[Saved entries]
———

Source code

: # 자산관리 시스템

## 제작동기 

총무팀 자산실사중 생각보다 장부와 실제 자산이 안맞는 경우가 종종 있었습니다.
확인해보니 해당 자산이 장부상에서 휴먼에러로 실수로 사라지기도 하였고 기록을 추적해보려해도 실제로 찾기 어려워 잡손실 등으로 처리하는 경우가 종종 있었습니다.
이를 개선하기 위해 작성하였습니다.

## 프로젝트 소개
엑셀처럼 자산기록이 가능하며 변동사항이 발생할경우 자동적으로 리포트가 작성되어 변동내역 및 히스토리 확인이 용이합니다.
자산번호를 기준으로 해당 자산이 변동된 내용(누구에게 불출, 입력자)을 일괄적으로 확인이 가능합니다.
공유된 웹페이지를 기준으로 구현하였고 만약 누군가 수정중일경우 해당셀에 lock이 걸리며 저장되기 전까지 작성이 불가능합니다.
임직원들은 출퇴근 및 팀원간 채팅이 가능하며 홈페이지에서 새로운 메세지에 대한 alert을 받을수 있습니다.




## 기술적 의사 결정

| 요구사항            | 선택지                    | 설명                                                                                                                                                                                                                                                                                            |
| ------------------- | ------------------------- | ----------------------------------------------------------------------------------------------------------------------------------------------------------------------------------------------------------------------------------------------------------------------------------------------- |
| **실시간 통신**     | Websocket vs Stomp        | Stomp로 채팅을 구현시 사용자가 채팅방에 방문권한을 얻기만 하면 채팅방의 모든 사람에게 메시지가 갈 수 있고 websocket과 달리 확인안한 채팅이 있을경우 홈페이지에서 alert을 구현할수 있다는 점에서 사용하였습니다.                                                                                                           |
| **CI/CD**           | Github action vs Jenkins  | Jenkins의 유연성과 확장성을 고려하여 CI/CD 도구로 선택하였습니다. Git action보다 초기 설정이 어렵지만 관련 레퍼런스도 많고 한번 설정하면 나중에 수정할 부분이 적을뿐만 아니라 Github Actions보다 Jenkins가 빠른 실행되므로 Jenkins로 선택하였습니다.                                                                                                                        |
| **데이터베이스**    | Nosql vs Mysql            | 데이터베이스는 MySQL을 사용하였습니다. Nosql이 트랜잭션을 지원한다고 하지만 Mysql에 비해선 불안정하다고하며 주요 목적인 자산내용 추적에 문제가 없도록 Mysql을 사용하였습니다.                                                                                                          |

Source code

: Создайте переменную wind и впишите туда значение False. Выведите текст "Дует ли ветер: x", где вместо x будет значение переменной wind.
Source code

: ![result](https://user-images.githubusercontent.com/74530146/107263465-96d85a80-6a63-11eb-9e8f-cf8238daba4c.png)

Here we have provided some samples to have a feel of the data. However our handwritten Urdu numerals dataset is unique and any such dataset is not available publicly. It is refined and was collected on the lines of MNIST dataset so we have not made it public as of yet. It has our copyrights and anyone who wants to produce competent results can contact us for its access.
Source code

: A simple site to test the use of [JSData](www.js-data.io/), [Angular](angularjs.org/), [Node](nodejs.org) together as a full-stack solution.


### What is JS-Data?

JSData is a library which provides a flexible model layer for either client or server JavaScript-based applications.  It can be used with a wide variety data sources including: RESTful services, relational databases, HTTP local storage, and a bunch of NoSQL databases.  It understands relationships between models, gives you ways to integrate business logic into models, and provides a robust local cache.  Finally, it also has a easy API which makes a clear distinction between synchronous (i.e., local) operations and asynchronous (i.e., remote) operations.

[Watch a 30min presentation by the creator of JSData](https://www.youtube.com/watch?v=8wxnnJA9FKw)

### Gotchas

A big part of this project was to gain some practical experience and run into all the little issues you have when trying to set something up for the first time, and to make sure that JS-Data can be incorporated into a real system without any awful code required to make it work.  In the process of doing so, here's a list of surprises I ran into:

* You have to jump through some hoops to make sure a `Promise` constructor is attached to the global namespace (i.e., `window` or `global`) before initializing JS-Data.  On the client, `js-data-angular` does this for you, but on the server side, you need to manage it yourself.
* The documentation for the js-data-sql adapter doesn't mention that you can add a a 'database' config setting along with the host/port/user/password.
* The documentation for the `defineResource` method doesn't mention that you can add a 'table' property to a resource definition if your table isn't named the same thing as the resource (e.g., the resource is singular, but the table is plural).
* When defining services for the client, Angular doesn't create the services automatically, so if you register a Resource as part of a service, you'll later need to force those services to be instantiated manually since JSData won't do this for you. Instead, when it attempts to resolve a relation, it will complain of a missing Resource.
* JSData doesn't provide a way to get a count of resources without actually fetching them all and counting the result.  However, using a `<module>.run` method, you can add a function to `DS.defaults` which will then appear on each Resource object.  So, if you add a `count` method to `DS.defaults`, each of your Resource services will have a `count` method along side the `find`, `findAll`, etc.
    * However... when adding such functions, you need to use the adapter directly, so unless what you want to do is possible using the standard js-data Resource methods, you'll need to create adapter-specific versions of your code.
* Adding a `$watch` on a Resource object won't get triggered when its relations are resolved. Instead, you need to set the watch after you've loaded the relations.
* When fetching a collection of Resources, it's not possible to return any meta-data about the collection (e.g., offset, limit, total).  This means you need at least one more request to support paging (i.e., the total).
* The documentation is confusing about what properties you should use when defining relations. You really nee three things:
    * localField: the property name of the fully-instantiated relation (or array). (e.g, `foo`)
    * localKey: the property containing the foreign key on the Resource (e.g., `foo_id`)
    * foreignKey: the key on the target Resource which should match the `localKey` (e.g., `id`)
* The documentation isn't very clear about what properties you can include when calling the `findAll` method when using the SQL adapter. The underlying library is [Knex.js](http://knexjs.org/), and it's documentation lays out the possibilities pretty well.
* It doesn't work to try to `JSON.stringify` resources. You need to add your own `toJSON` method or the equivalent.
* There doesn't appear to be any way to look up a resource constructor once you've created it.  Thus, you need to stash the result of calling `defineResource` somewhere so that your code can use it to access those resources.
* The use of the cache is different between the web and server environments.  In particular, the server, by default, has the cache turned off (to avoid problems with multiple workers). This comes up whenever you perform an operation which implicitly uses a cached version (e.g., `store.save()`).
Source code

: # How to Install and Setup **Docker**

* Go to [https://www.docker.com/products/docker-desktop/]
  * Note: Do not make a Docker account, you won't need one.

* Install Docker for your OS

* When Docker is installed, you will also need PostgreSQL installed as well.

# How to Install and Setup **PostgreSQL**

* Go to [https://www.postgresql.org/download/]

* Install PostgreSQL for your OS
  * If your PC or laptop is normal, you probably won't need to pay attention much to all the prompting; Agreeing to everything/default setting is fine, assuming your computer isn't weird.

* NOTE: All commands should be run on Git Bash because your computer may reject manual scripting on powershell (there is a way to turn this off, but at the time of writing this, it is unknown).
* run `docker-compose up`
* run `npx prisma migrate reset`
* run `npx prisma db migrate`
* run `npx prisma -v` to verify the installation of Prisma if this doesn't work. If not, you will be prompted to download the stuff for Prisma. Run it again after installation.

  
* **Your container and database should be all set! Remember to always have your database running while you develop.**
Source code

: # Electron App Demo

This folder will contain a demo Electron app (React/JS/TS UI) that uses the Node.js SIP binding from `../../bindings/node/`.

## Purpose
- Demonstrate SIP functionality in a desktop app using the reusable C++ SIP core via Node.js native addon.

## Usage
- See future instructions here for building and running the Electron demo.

———

● **What the task requires**:
I'd like the number of lines above that contain the word "localKey", and nothing besides that number.

● **Answer box**:
2